Low Latency All-to-All Communication
In this tutorial, we demonstrate how to implement the All-to-All communication paradigm in Expert Parallelism (EP) for MoE models using Triton-distributed.
# To run this tutorial
source ./scripts/setenv.sh
bash ./scripts/launch.sh tutorials/04-deepseek-infer-all2all.py
Motivations
First, let’s quickly review the EP workflow: In MoE, the E experts are distributed across N devices (EP ranks). For simplicity, we assume that N divides E evenly, so experts are distributed uniformly. For example, when E = 128 and N = 32, each device will handle 4 experts.
During inference with EP, each device is assigned a subset of tokens, as determined by the MoE router module. The router on each device generates a tensor of shape [num_tokens, topk], containing the indices of the top k experts selected for each token. The experts chosen for a token may reside on other devices, necessitating communication to send the tokens to the appropriate devices. Similarly, if other devices have tokens that select experts located on the current device, those tokens need to be sent to the current device as well. This process is called Dispatch.
After the tokens are processed by their corresponding experts, they need to be returned to their original devices. This operation mirrors Dispatch and is referred to as Combine. From a communication perspective, both Dispatch and Combine are essentially All-to-All collective communication operations.
Next, we demonstrate how to implement an efficient All-to-All operation in Triton-distributed with minimal code.
Triton-distributed provides a programming model that allows fine-grained control over data movement between devices, optimizing hardware utilization. At the core of our implementation are low-level primitives that manage the communication logic.
Kernel
@triton_dist.jit
def all_to_all_kernel(
send_tensor,
data_src,
data_dst,
scale_src,
scale_dst,
splits_src,
splits_dst,
signal,
send_splits_cumsum,
recv_offset,
rank: int,
call_count: int,
act_pos: int,
MODE: tl.constexpr,
ONLINE_QUANT_FP8: tl.constexpr,
FP8_GSIZE: tl.constexpr,
WORLD_SIZE: tl.constexpr,
HIDDEN: tl.constexpr,
MAX_M: tl.constexpr,
NUM_TOT_EXPERTS: tl.constexpr,
BM: tl.constexpr,
BN: tl.constexpr,
):
"""
All-to-All kernel for the Dispatch and Combine phases.

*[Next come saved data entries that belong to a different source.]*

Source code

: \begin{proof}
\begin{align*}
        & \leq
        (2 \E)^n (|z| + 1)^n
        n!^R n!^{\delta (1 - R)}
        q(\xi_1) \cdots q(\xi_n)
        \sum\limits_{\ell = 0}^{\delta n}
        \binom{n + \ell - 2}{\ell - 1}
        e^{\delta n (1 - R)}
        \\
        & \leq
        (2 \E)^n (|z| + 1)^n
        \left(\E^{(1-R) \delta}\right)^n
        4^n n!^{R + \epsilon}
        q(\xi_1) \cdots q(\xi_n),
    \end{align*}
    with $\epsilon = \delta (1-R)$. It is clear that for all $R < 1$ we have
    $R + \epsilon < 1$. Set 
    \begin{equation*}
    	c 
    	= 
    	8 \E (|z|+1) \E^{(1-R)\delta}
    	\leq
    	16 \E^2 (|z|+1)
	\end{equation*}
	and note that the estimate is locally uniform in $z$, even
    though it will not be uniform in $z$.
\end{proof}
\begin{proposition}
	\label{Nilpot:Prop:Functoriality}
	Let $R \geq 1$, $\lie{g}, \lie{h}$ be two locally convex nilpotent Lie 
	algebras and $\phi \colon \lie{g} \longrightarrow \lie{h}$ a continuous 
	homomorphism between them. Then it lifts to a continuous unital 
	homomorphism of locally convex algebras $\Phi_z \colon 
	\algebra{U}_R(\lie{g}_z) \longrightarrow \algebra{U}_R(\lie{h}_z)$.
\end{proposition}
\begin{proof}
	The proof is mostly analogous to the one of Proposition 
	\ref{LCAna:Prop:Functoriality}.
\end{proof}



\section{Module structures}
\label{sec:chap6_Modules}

- send_tensor: The tokens to be sent.
- data/scale/splits_src/dst: The source and destination symmetric buffers for communication.
- signal: signal buffer for communication.
- send_splits_cumsum: Cumulative sum of the token splits (expert-level) for the current rank.
- recv_offset: only used in combine mode, the base offset of the received tokens.
- call_count: as the unique ID used for signal operation.
- act_pos: The position of the active buffer (0 or 1) for double buffering.
- MODE: Determines whether the operation is Dispatch (0) or Combine (1).
- ONLINE_QUANT_FP8: A flag indicating whether FP8 quantization is used.
- FP8_GSIZE: The group size for FP8 quantization.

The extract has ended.